Jackson stood up, taking the paper into the bathroom. "Your first theory makes sense. I must have found my own way out of the swamp. The math says we should have around eighty-seven liters of mud. How much do we actually have?" He asked Ralph.
Ralph nodded thoughtfully. I only filled up a single bucket with the dirt. It's a five gallon bucket, so.. Do you know the conversion rates?"
Jackson shook his head, but it was easy enough to look up. They had, at most, twenty liters of dirt. "Let's add water until it become's the consistency of the marsh?" Jackson suggested. They added four liters of water until it reached the consistency of the marsh.
"Hmm. Well, there you have it. Apparently your tracking skills are not up to par any longer." Jackson laughed.
Ralph, a furious look on his face, walked out of the bathroom and sulked in the front room for the next hour.
Jackson cleaned up the mess, and stripped the sheets off the bed for cleaning.
Afterwards, he followed where his brother had gone and sat down next to him. "I'm sorry," he apologized. "I know it was really bad for you. I think I was trying to lighten the mood. We still need to figure out what happened."
Jackson's sorry attempt to apologize fell flat, and Ralph said so, "You can't create levity when making fun of someone about something they feel bad about". He sighed, squirreled away his emotions, and continued with the prior conversation.
"We have about a third of the mud from the marsh in our room. We don't know where the rest is, or how you lost it, and that's the most relevant detail. What should we tell Mama and Papa?" Ralph guided the string of conversation.
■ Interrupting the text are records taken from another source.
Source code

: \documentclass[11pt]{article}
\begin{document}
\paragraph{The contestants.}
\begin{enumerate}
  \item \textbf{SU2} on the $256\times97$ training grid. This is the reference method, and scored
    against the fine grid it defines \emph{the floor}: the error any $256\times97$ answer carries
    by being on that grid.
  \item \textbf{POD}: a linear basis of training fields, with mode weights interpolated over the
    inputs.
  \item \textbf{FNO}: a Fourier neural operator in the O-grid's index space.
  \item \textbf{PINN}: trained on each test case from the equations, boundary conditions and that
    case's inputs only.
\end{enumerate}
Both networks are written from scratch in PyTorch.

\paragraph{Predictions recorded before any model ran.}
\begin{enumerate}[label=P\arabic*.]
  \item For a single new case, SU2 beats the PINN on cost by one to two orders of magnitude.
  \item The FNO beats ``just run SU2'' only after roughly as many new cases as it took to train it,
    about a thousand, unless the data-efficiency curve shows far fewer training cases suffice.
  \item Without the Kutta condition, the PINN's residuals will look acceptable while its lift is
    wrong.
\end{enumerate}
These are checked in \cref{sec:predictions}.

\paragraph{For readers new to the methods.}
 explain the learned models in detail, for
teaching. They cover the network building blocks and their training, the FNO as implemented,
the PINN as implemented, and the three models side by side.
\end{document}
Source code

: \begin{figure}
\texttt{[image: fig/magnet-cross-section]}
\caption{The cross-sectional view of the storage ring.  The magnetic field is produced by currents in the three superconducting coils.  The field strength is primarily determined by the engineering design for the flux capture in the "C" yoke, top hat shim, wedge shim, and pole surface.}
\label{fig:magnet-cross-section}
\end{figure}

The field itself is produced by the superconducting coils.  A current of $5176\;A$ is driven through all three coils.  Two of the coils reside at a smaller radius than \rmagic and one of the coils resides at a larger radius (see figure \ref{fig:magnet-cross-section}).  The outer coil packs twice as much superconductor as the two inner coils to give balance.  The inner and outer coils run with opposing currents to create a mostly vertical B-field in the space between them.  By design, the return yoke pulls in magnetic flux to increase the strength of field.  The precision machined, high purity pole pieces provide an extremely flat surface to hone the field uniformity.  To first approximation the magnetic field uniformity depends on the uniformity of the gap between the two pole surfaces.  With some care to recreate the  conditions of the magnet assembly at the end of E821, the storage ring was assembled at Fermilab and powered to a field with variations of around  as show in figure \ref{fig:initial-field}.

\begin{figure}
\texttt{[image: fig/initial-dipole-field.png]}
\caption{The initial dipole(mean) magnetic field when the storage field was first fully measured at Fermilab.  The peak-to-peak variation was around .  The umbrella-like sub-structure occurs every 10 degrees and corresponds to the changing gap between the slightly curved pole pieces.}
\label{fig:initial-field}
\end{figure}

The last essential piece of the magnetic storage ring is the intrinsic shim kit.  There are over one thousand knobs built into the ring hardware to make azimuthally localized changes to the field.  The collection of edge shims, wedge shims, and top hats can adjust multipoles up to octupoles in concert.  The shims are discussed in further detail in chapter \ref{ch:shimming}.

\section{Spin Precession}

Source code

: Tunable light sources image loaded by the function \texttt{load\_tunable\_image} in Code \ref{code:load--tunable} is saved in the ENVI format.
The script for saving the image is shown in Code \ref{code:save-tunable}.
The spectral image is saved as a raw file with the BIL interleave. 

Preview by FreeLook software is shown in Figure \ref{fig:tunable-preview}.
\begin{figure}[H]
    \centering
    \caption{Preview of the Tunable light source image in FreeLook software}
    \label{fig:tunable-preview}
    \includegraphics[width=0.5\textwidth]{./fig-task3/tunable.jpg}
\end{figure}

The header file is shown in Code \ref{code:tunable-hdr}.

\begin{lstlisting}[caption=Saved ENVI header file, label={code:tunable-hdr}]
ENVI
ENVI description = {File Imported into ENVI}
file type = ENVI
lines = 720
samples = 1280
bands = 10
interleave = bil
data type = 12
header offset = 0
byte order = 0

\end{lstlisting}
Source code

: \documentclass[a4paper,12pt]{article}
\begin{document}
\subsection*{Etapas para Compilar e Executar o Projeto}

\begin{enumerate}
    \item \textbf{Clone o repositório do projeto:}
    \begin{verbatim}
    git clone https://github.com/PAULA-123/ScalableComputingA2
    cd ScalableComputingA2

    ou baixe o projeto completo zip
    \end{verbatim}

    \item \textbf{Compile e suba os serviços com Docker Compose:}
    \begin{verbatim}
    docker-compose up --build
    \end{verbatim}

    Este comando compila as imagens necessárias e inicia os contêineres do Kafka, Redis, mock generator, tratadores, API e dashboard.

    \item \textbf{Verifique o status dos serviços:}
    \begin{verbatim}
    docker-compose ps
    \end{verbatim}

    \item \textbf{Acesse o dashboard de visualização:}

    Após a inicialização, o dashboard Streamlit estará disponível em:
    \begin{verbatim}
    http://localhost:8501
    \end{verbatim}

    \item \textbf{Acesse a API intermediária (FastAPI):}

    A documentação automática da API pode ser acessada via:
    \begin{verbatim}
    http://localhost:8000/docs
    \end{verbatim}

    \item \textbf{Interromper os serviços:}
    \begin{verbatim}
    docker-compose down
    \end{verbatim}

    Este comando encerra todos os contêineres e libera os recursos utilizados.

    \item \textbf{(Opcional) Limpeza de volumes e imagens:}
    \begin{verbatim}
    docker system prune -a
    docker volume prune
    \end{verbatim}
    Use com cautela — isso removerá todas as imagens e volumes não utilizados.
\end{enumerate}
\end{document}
"If there's no way we can discover what actually happened with what we know right now, then I guess we should focus on something else," Jackson acquiesced. "And since we don't know what happened, can't we just tell them that? Someone attacked us in the woods. We ran away and barely escaped. You stayed behind to fight him?"
Ralph nodded, "That would explain why you got back first. But how did you get inside without being noticed? And why were we in the woods in the first place? And why was I crying?"
Jackson's eyes closed as he thought. Then he sat forward and exclaimed, "You thought I had died!"
Ralph looked at him steadily. "So? You don't have to..."
Jackson grinned, "It's the best explanation, right? I was running away from 'whoever it was', we got separated when you tried to distract him, and I went home, leaving a trail leading deeper into the marsh. You searched for me for hours, but you couldn't find me, while I had made it home already, climbed through a window, and fallen asleep due to sheer exhaustion!"
Ralph nodded slowly, beginning to smile. "And you climbed through the window in the first place because you were so tired that you didn't want to bother cleaning off, which you knew they'd make you do if you came in the front door!"
Jackson grinned at his brother. "Done." They shook on it, went over the story several more times, and then went to the kitchen to eat some food.